** Opening EXCERPTED RECORDS block **
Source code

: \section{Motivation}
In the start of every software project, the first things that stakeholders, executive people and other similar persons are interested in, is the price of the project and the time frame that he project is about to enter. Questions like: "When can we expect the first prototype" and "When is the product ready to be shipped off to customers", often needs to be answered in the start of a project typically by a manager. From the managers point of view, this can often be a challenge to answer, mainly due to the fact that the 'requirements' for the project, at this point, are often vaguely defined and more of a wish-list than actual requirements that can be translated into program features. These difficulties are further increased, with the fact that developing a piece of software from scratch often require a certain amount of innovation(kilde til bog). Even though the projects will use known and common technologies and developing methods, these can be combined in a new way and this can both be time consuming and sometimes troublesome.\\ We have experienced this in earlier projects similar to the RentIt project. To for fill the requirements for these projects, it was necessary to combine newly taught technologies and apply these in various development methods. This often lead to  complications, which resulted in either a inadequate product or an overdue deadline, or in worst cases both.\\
** Closing EXCERPTED RECORDS block **
** Opening EXCERPTED RECORDS block **
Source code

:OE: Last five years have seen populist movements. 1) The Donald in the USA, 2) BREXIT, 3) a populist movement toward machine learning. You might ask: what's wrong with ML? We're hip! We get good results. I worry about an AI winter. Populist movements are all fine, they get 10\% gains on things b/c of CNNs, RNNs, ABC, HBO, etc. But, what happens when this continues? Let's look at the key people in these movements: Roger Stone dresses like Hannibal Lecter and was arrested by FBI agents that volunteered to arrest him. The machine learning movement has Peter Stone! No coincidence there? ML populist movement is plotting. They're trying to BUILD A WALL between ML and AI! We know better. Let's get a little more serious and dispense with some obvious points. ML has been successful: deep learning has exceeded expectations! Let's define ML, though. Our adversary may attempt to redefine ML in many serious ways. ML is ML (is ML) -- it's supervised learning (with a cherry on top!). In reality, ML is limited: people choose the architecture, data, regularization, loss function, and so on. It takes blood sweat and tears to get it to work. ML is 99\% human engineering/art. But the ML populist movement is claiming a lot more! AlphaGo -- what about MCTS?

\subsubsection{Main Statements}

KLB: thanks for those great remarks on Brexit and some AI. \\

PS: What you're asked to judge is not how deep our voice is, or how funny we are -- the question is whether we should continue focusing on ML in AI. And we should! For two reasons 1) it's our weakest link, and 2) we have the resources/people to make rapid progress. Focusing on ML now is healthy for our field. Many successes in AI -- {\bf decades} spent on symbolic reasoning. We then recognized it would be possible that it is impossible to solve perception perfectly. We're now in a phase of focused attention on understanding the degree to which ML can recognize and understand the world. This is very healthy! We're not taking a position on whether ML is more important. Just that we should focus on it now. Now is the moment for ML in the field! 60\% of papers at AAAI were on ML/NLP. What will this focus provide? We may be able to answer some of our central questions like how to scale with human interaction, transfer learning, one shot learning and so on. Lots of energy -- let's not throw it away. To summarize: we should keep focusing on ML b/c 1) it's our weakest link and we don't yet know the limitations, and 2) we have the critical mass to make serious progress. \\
** Closing EXCERPTED RECORDS block **
** Opening EXCERPTED RECORDS block **
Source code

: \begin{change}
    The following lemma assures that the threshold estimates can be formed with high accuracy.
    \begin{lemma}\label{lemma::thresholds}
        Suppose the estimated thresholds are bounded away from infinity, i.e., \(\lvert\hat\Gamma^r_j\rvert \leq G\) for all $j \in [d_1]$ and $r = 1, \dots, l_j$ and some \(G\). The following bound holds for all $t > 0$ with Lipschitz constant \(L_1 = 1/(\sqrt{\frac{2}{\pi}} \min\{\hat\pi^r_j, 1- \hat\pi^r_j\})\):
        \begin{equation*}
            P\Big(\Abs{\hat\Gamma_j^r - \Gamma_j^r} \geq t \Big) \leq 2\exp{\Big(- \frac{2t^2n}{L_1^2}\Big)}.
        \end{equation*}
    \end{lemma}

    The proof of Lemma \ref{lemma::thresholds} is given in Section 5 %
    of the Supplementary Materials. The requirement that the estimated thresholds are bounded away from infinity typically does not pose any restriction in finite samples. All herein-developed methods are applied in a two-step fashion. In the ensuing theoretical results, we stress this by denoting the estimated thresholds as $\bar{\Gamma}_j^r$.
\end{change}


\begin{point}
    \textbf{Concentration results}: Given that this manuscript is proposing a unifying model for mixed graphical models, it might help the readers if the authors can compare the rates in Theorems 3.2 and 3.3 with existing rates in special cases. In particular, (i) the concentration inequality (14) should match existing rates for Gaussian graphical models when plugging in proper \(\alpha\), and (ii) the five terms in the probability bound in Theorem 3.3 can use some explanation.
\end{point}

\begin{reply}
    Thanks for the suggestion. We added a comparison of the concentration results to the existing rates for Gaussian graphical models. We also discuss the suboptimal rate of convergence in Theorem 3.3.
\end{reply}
** Closing EXCERPTED RECORDS block **
§ PROBLEM TO SOLVE: The lines above that hold "concentration" are the result; show every one of them.

§ WRITTEN RESPONSE:
    \textbf{Concentration results}: Given that this manuscript is proposing a unifying model for mixed graphical models, it might help the readers if the authors can compare the rates in Theorems 3.2 and 3.3 with existing rates in special cases. In particular, (i) the concentration inequality (14) should match existing rates for Gaussian graphical models when plugging in proper \(\alpha\), and (ii) the five terms in the probability bound in Theorem 3.3 can use some explanation.
    Thanks for the suggestion. We added a comparison of the concentration results to the existing rates for Gaussian graphical models. We also discuss the suboptimal rate of convergence in Theorem 3.3.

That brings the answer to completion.